Transient Receptor Potential Vanilloid 4 Calcium-Permeable Channel Contributes to Valve Stiffening in Aortic Stenosis.

BACKGROUND

Aortic valve stenosis (AVS) is a progressive disease characterized by fibrosis, inflammation, calcification, and stiffening of the aortic valve leaflets, leading to disrupted blood flow. If untreated, AVS can progress to heart failure and death within 2 to 5 years. Uncovering the molecular mechanisms behind AVS is key for developing effective noninvasive therapies. Emerging evidence highlights that matrix stiffness affect gene expression, inflammation, and cell differentiation. Activation of valvular interstitial cells into myofibroblasts, along with excessive extracellular matrix accumulation and remodeling, are major contributors to AVS progression.
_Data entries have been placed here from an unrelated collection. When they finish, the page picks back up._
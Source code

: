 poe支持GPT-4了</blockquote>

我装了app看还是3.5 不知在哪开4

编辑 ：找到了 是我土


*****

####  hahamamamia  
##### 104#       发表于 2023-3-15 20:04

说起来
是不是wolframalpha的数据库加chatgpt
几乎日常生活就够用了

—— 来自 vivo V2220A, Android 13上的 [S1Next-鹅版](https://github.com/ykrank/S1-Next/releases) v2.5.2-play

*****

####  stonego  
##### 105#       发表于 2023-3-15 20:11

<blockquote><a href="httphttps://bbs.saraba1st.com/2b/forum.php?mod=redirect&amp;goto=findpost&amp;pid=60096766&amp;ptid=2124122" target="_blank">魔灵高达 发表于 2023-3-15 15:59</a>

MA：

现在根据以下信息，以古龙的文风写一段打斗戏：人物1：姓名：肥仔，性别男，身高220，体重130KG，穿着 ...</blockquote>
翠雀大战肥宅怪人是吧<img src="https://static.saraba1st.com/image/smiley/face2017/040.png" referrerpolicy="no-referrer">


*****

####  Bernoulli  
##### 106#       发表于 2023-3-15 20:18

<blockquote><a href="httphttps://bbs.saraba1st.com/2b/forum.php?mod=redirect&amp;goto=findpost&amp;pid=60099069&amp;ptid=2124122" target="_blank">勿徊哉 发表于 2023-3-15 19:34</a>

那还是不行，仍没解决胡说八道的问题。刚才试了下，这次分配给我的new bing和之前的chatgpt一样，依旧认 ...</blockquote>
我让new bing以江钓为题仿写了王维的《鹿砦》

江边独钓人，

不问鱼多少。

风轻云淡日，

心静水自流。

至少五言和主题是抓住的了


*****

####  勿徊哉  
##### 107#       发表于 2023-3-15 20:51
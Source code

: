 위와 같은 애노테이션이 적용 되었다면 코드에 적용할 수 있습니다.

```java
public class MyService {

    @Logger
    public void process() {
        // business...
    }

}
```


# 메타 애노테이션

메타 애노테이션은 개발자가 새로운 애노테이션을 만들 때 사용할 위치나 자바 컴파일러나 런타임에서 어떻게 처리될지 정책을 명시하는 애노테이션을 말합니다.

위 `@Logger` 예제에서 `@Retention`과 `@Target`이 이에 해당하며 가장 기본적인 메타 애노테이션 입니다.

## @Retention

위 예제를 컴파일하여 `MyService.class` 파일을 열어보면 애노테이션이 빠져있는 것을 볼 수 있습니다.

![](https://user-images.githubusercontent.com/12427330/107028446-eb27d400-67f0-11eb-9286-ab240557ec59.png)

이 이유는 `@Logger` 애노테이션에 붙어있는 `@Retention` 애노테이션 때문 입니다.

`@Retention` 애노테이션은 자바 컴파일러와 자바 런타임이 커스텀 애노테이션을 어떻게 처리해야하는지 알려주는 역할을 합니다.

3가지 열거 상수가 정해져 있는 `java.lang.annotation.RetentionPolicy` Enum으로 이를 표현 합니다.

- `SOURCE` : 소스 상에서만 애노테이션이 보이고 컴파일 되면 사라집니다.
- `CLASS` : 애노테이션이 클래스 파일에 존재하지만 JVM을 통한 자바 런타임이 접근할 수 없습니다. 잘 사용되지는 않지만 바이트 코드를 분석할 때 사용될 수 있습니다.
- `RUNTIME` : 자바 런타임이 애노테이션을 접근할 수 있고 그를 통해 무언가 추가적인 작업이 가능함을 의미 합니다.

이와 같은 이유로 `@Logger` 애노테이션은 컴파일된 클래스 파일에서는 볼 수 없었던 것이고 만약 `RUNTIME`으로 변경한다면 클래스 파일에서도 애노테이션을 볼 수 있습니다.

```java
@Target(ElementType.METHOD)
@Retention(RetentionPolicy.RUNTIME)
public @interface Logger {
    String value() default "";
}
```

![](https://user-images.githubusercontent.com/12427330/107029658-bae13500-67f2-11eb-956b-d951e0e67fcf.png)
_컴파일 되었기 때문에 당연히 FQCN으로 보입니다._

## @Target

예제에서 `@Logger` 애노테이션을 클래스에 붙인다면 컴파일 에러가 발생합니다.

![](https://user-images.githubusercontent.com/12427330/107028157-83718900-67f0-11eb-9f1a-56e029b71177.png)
Inflammation further exacerbates the disease, as macrophages infiltrate valve leaflets, enhancing inflammation, activating valvular interstitial cells, and driving extracellular matrix remodeling. Our lab and others have shown that the activities of macrophages and fibroblasts are sensitive to matrix stiffness. Previously, we identified mechanosensitive transient receptor potential vanilloid 4 (TRPV4) channels as key regulators of fibrosis and macrophage activation, implicating TRPV4 in AVS as a potential stiffness sensor.

METHODS AND RESULTS

Herein, we found elevated levels of TRPV4, α-smooth muscle actin, and cluster of differentiation 68 proteins in human AVS tissues compared with controls. Furthermore, the stiffening of human aortic valve tissue is associated with the levels of myofibroblasts, macrophages, and TRPV4 protein expression. In a mouse model, TRPV4 promoted valve stiffening during hypercholesterolemia-induced AVS. Additionally, TRPV4 mediated intracellular stiffness in valvular interstitial cells in response to transforming growth factor β1, which was blocked by the TRPV4 antagonist GSK2193874.

CONCLUSIONS

These findings reveal a novel mechanism linking TRPV4 to valve stiffening, providing insights into how extracellular matrix mechanical properties drive inflammation and fibrosis in AVS.